Dalam upaya pengawasan dan pengendalian ini, BTN melakukannya di bagian internal dan kepada nasabah. Dari sisi internal, BTN memastikan akan terus melakukan evaluasi prosedur, pembatasan otoritas transaksi di setiap cabang, meningkatkan tata cara pembukaan dan transfer antar rekening, serta memperkuat uji kelayakan nasabah, khususnya untuk mencegah tindak pidana pencucian uang.

Sementara kepada nasabah, BTN mengimbau agar nasabah juga semakin jeli terhadap praktik yang mencurigakan, seperti penawaran bunga di atas batas normal. Selain itu, BTN juga mengingatkan nasabah untuk kerap mengecek transaksi secara berkala.

"Kami mengimbau nasabah juga memastikan keaslian data, dokumen, serta melakukan transaksi di kantor bank," tambahnya.

Konfirmasi ke OJK

Tak hanya meminta penjelasan langsung kepada BTN, Komisi XI DPR sebelumnya juga meminta konfirmasi langsung kepada OJK selaku lembaga pengawas industri keuangan.

Kepala Eksekutif Pengawas Perbankan OJK Nelson Tampubolon menjelaskan kepada politikus Senayan, kasus BTN terjadi lantaran Kepala Kantor Kas BTN memiliki wewenang berlebih terkait pembuatan rekening baru yang tujuannya untuk memperoleh dana pihak ketiga (DPK) dan juga pertumbuhan kredit.
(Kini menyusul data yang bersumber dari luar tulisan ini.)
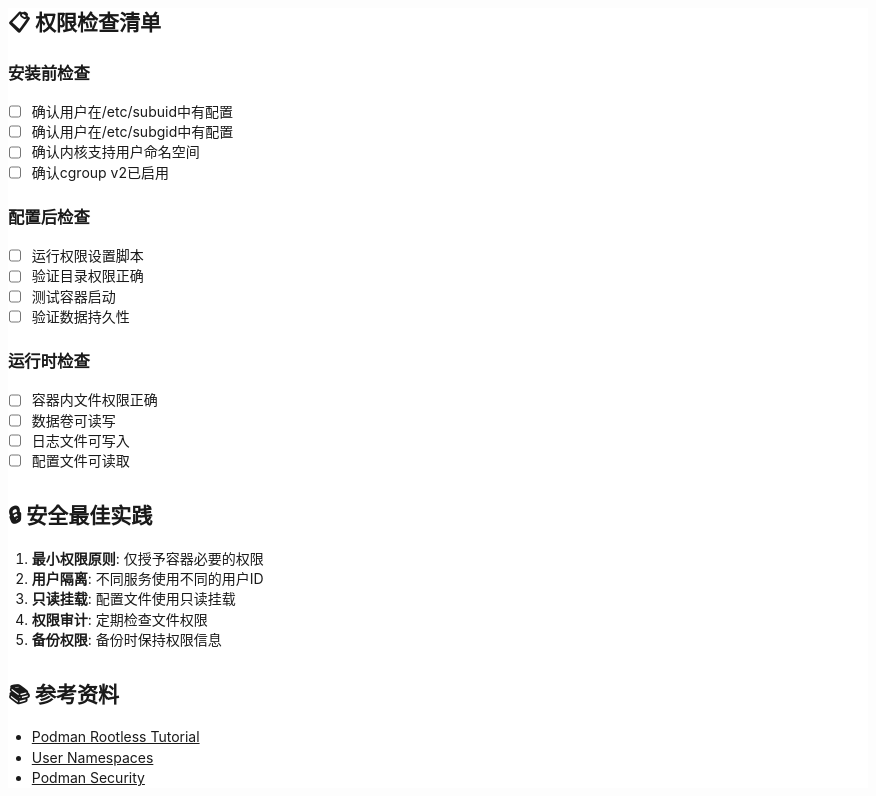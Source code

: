 ## 📋 权限检查清单

### 安装前检查
- [ ] 确认用户在/etc/subuid中有配置
- [ ] 确认用户在/etc/subgid中有配置
- [ ] 确认内核支持用户命名空间
- [ ] 确认cgroup v2已启用

### 配置后检查
- [ ] 运行权限设置脚本
- [ ] 验证目录权限正确
- [ ] 测试容器启动
- [ ] 验证数据持久性

### 运行时检查
- [ ] 容器内文件权限正确
- [ ] 数据卷可读写
- [ ] 日志文件可写入
- [ ] 配置文件可读取

## 🔒 安全最佳实践

1. **最小权限原则**: 仅授予容器必要的权限
2. **用户隔离**: 不同服务使用不同的用户ID
3. **只读挂载**: 配置文件使用只读挂载
4. **权限审计**: 定期检查文件权限
5. **备份权限**: 备份时保持权限信息

## 📚 参考资料

- [Podman Rootless Tutorial](https://github.com/containers/podman/blob/main/docs/tutorials/rootless_tutorial.md)
- [User Namespaces](https://man7.org/linux/man-pages/man7/user_namespaces.7.html)
- [Podman Security](https://docs.podman.io/en/latest/markdown/podman-run.1.html#security-opt-option)
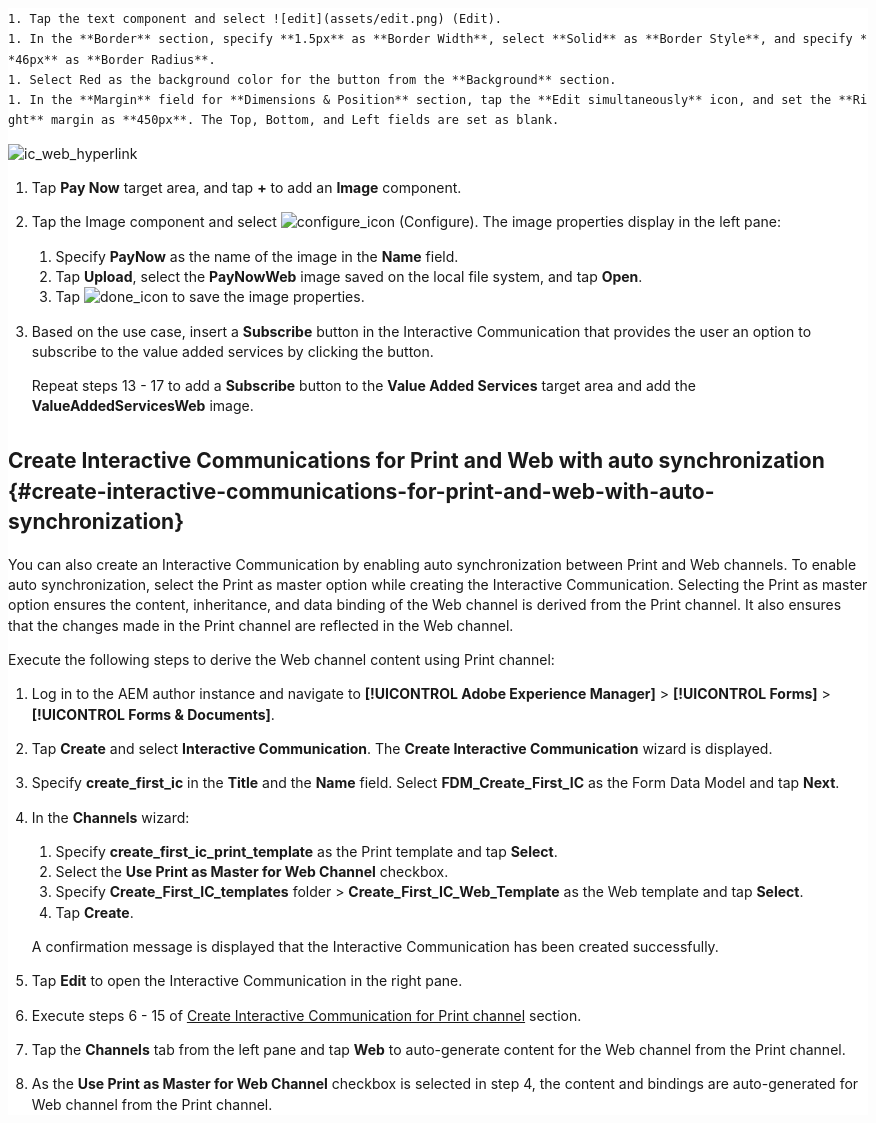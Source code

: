     1. Tap the text component and select ![edit](assets/edit.png) (Edit).
    1. In the **Border** section, specify **1.5px** as **Border Width**, select **Solid** as **Border Style**, and specify **46px** as **Border Radius**.
    1. Select Red as the background color for the button from the **Background** section.
    1. In the **Margin** field for **Dimensions & Position** section, tap the **Edit simultaneously** icon, and set the **Right** margin as **450px**. The Top, Bottom, and Left fields are set as blank.

   ![ic_web_hyperlink](assets/ic_web_hyperlink.png)

1. Tap **Pay Now** target area, and tap **+** to add an **Image** component. 
1. Tap the Image component and select ![configure_icon](assets/configure_icon.png) (Configure). The image properties display in the left pane:

    1. Specify **PayNow** as the name of the image in the **Name** field.
    1. Tap **Upload**, select the **PayNowWeb** image saved on the local file system, and tap **Open**.
    1. Tap ![done_icon](assets/done_icon.png) to save the image properties.

1. Based on the use case, insert a **Subscribe** button in the Interactive Communication that provides the user an option to subscribe to the value added services by clicking the button.

   Repeat steps 13 - 17 to add a **Subscribe** button to the **Value Added Services** target area and add the **ValueAddedServicesWeb** image.

## Create Interactive Communications for Print and Web with auto synchronization {#create-interactive-communications-for-print-and-web-with-auto-synchronization}

You can also create an Interactive Communication by enabling auto synchronization between Print and Web channels. To enable auto synchronization, select the Print as master option while creating the Interactive Communication. Selecting the Print as master option ensures the content, inheritance, and data binding of the Web channel is derived from the Print channel. It also ensures that the changes made in the Print channel are reflected in the Web channel.

Execute the following steps to derive the Web channel content using Print channel:

1. Log in to the AEM author instance and navigate to **[!UICONTROL Adobe Experience Manager]** &gt; **[!UICONTROL Forms]** &gt; **[!UICONTROL Forms & Documents]**.
1. Tap **Create** and select **Interactive Communication**. The **Create Interactive Communication** wizard is displayed. 
1. Specify **create_first_ic** in the **Title** and the **Name** field. Select **FDM_Create_First_IC** as the Form Data Model and tap **Next**.
1. In the **Channels** wizard:

    1. Specify **create_first_ic_print_template** as the Print template and tap **Select**. 
    1. Select the **Use Print as Master for Web Channel** checkbox.
    1. Specify **Create_First_IC_templates** folder &gt; **Create_First_IC_Web_Template** as the Web template and tap **Select**.
    1. Tap **Create**.

   A confirmation message is displayed that the Interactive Communication has been created successfully.

1. Tap **Edit** to open the Interactive Communication in the right pane.
1. Execute steps 6 - 15 of [Create Interactive Communication for Print channel](/help/forms/using/create-interactive-communication0.md#create-interactive-communication-for-print-channel) section.
1. Tap the **Channels** tab from the left pane and tap **Web** to auto-generate content for the Web channel from the Print channel. 
1. As the **Use Print as Master for Web Channel** checkbox is selected in step 4, the content and bindings are auto-generated for Web channel from the Print channel.
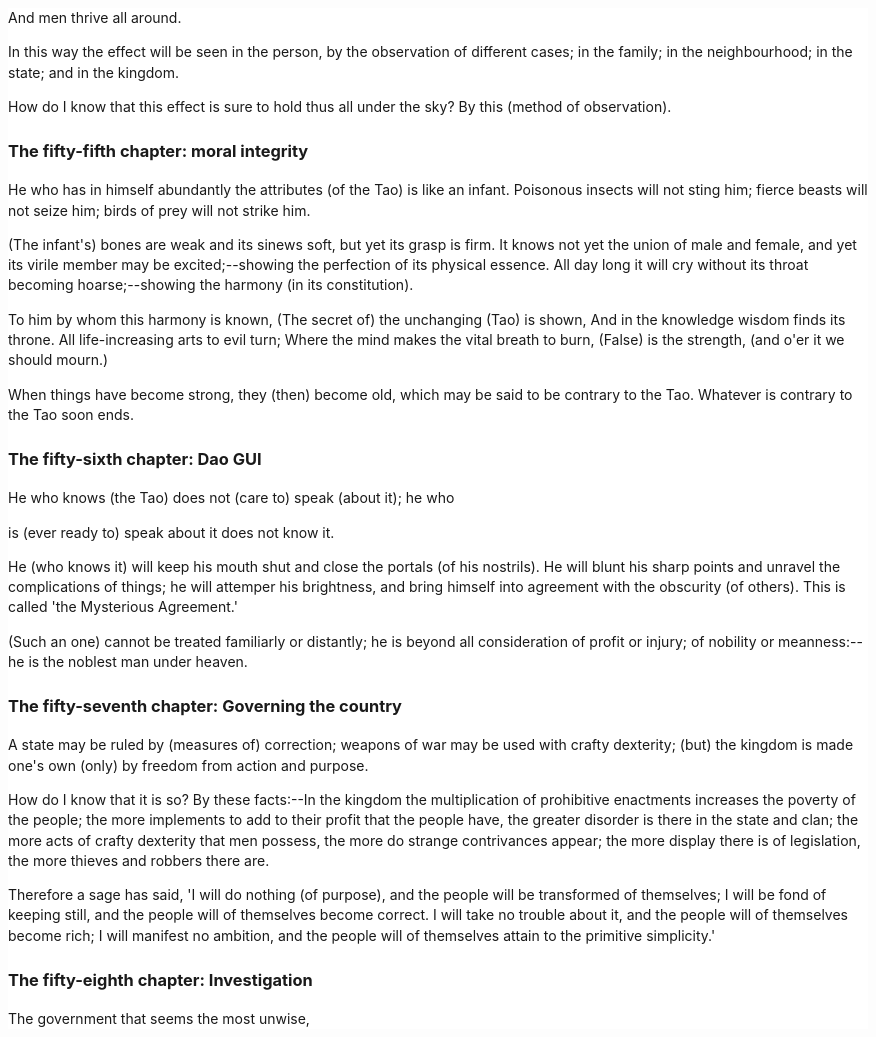 And men thrive all around.

In this way the effect will be seen in the person, by the observation of different cases; in the family; in the neighbourhood; in the state; and in the kingdom.

How do I know that this effect is sure to hold thus all under the sky? By this (method of observation).

### The fifty-fifth chapter: moral integrity

He who has in himself abundantly the attributes (of the Tao) is like an infant. Poisonous insects will not sting him; fierce beasts will not seize him; birds of prey will not strike him.

(The infant's) bones are weak and its sinews soft, but yet its grasp is firm. It knows not yet the union of male and female, and yet its virile member may be excited;--showing the perfection of its physical essence. All day long it will cry without its throat becoming hoarse;--showing the harmony (in its constitution).

To him by whom this harmony is known, (The secret of) the unchanging (Tao) is shown, And in the knowledge wisdom finds its throne. All life-increasing arts to evil turn; Where the mind makes the vital breath to burn, (False) is the strength, (and o'er it we should mourn.)

When things have become strong, they (then) become old, which may be said to be contrary to the Tao. Whatever is contrary to the Tao soon ends.

### The fifty-sixth chapter: Dao GUI

He who knows (the Tao) does not (care to) speak (about it); he who

is (ever ready to) speak about it does not know it.

He (who knows it) will keep his mouth shut and close the portals (of his nostrils). He will blunt his sharp points and unravel the complications of things; he will attemper his brightness, and bring himself into agreement with the obscurity (of others). This is called 'the Mysterious Agreement.'

(Such an one) cannot be treated familiarly or distantly; he is beyond all consideration of profit or injury; of nobility or meanness:--he is the noblest man under heaven.

### The fifty-seventh chapter: Governing the country

A state may be ruled by (measures of) correction; weapons of war may be used with crafty dexterity; (but) the kingdom is made one's own (only) by freedom from action and purpose.

How do I know that it is so? By these facts:--In the kingdom the multiplication of prohibitive enactments increases the poverty of the people; the more implements to add to their profit that the people have, the greater disorder is there in the state and clan; the more acts of crafty dexterity that men possess, the more do strange contrivances appear; the more display there is of legislation, the more thieves and robbers there are.

Therefore a sage has said, 'I will do nothing (of purpose), and the people will be transformed of themselves; I will be fond of keeping still, and the people will of themselves become correct. I will take no trouble about it, and the people will of themselves become rich; I will manifest no ambition, and the people will of themselves attain to the primitive simplicity.'

### The fifty-eighth chapter: Investigation
The government that seems the most unwise,
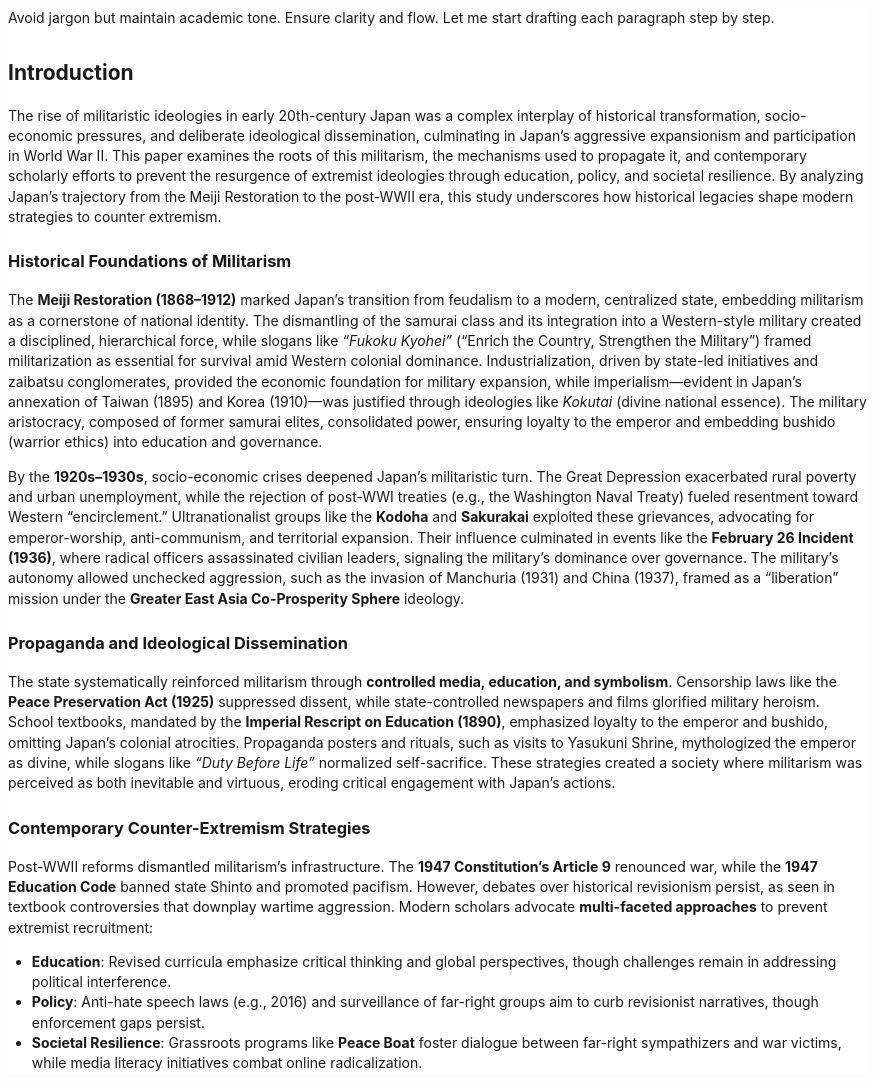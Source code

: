 Avoid jargon but maintain academic tone. Ensure clarity and flow. Let me start drafting each paragraph step by step.
</think>

## Introduction  

The rise of militaristic ideologies in early 20th-century Japan was a complex interplay of historical transformation, socio-economic pressures, and deliberate ideological dissemination, culminating in Japan’s aggressive expansionism and participation in World War II. This paper examines the roots of this militarism, the mechanisms used to propagate it, and contemporary scholarly efforts to prevent the resurgence of extremist ideologies through education, policy, and societal resilience. By analyzing Japan’s trajectory from the Meiji Restoration to the post-WWII era, this study underscores how historical legacies shape modern strategies to counter extremism.  

### Historical Foundations of Militarism  
The **Meiji Restoration (1868–1912)** marked Japan’s transition from feudalism to a modern, centralized state, embedding militarism as a cornerstone of national identity. The dismantling of the samurai class and its integration into a Western-style military created a disciplined, hierarchical force, while slogans like *“Fukoku Kyohei”* (“Enrich the Country, Strengthen the Military”) framed militarization as essential for survival amid Western colonial dominance. Industrialization, driven by state-led initiatives and zaibatsu conglomerates, provided the economic foundation for military expansion, while imperialism—evident in Japan’s annexation of Taiwan (1895) and Korea (1910)—was justified through ideologies like *Kokutai* (divine national essence). The military aristocracy, composed of former samurai elites, consolidated power, ensuring loyalty to the emperor and embedding bushido (warrior ethics) into education and governance.  

By the **1920s–1930s**, socio-economic crises deepened Japan’s militaristic turn. The Great Depression exacerbated rural poverty and urban unemployment, while the rejection of post-WWI treaties (e.g., the Washington Naval Treaty) fueled resentment toward Western “encirclement.” Ultranationalist groups like the **Kodoha** and **Sakurakai** exploited these grievances, advocating for emperor-worship, anti-communism, and territorial expansion. Their influence culminated in events like the **February 26 Incident (1936)**, where radical officers assassinated civilian leaders, signaling the military’s dominance over governance. The military’s autonomy allowed unchecked aggression, such as the invasion of Manchuria (1931) and China (1937), framed as a “liberation” mission under the **Greater East Asia Co-Prosperity Sphere** ideology.  

### Propaganda and Ideological Dissemination  
The state systematically reinforced militarism through **controlled media, education, and symbolism**. Censorship laws like the **Peace Preservation Act (1925)** suppressed dissent, while state-controlled newspapers and films glorified military heroism. School textbooks, mandated by the **Imperial Rescript on Education (1890)**, emphasized loyalty to the emperor and bushido, omitting Japan’s colonial atrocities. Propaganda posters and rituals, such as visits to Yasukuni Shrine, mythologized the emperor as divine, while slogans like *“Duty Before Life”* normalized self-sacrifice. These strategies created a society where militarism was perceived as both inevitable and virtuous, eroding critical engagement with Japan’s actions.  

### Contemporary Counter-Extremism Strategies  
Post-WWII reforms dismantled militarism’s infrastructure. The **1947 Constitution’s Article 9** renounced war, while the **1947 Education Code** banned state Shinto and promoted pacifism. However, debates over historical revisionism persist, as seen in textbook controversies that downplay wartime aggression. Modern scholars advocate **multi-faceted approaches** to prevent extremist recruitment:  
- **Education**: Revised curricula emphasize critical thinking and global perspectives, though challenges remain in addressing political interference.  
- **Policy**: Anti-hate speech laws (e.g., 2016) and surveillance of far-right groups aim to curb revisionist narratives, though enforcement gaps persist.  
- **Societal Resilience**: Grassroots programs like **Peace Boat** foster dialogue between far-right sympathizers and war victims, while media literacy initiatives combat online radicalization.
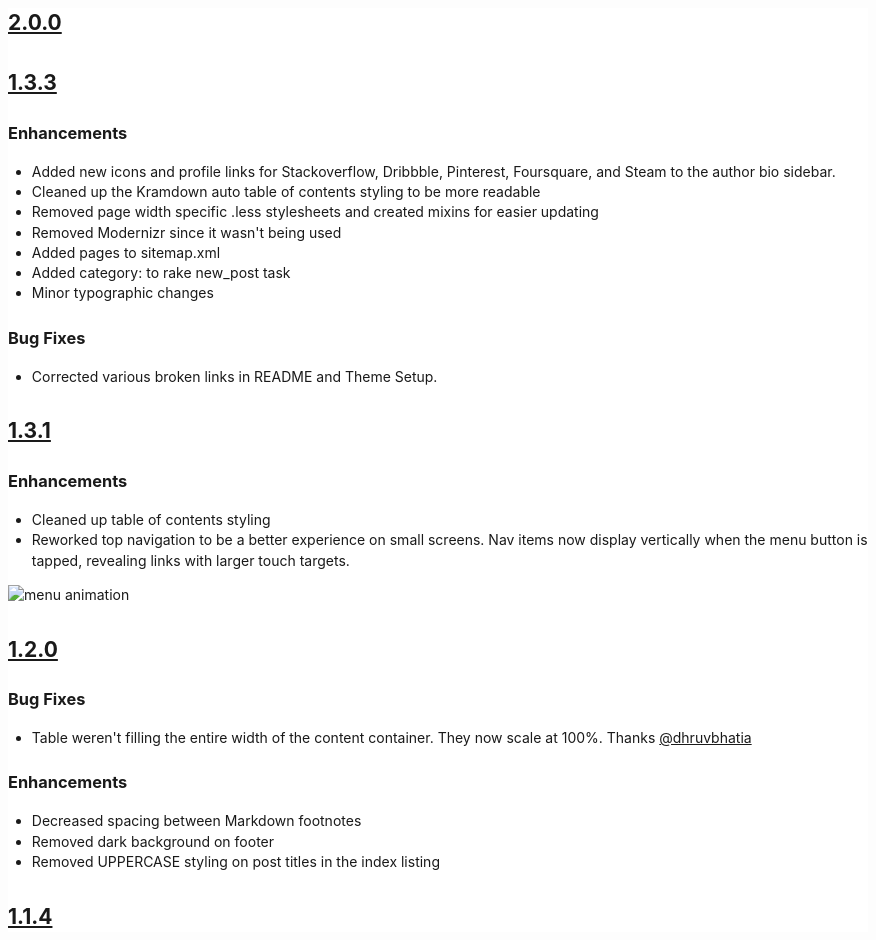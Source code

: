 ## [2.0.0](httpss://github.com/mmistakes/minimal-mistakes/releases/tag/v2.0)

## [1.3.3](httpss://github.com/mmistakes/minimal-mistakes/releases/tag/1.3.3)

### Enhancements

- Added new icons and profile links for Stackoverflow, Dribbble, Pinterest, Foursquare, and Steam to the author bio sidebar.
- Cleaned up the Kramdown auto table of contents styling to be more readable
- Removed page width specific .less stylesheets and created mixins for easier updating
- Removed Modernizr since it wasn't being used
- Added pages to sitemap.xml
- Added category: to rake new_post task
- Minor typographic changes

### Bug Fixes

- Corrected various broken links in README and Theme Setup.

## [1.3.1](httpss://github.com/mmistakes/minimal-mistakes/releases/tag/1.3.1)

### Enhancements

- Cleaned up table of contents styling
- Reworked top navigation to be a better experience on small screens. Nav items now display vertically when the menu button is tapped, revealing links with larger touch targets.

![menu animation](httpss://camo.githubusercontent.com/3fbd8c1326485f4b1ab32c0005c0fca7660b5d31/68747470733a2f2f662e636c6f75642e6769746875622e636f6d2f6173736574732f313337363734392f323136343037352f31653366303663322d393465372d313165332d383961612d6436623636376562306564662e676966)

## [1.2.0](httpss://github.com/mmistakes/minimal-mistakes/releases/tag/1.2.0)

### Bug Fixes

- Table weren't filling the entire width of the content container. They now scale at 100%. Thanks [@dhruvbhatia](httpss://github.com/dhruvbhatia)

### Enhancements

- Decreased spacing between Markdown footnotes
- Removed dark background on footer
- Removed UPPERCASE styling on post titles in the index listing

## [1.1.4](httpss://github.com/mmistakes/minimal-mistakes/releases/tag/1.1.4)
"Aturan internal telah dilanggar, Kepala Kantor Kas memiliki wewenang sebesar itu, seharusnya dilakukan di tingkat yang lebih tinggi," ujar Nelson, kemarin.

Deputi Komisioner Pengawas Perbankan III OJK Irwan Lubis menilai dengan pemberian wewenang berlebih tersebut, BTN telah melanggar beberapa hal, yakni ketentuan pembukaan rekening oleh nasabah secara tatap muka, pengendalian internal yang kurang berjalan, dan kelengahan bank terkait persekongkolan oknum tertentu.

Bersamaan dengan penjelasan dari BTN dan OJK, Komisi XI DPR mengharapkan agar perbankan dan lembaga pengawas perbankan saling bersinergi dalam menetapkan dan menjalankan pengawasan terhadap tindak-tindak kejahatan di sektor perbankan tersebut. Sebab, tindakan yang terjadi dirasa masih menggunakan modus yang sama, namun kerap terulang.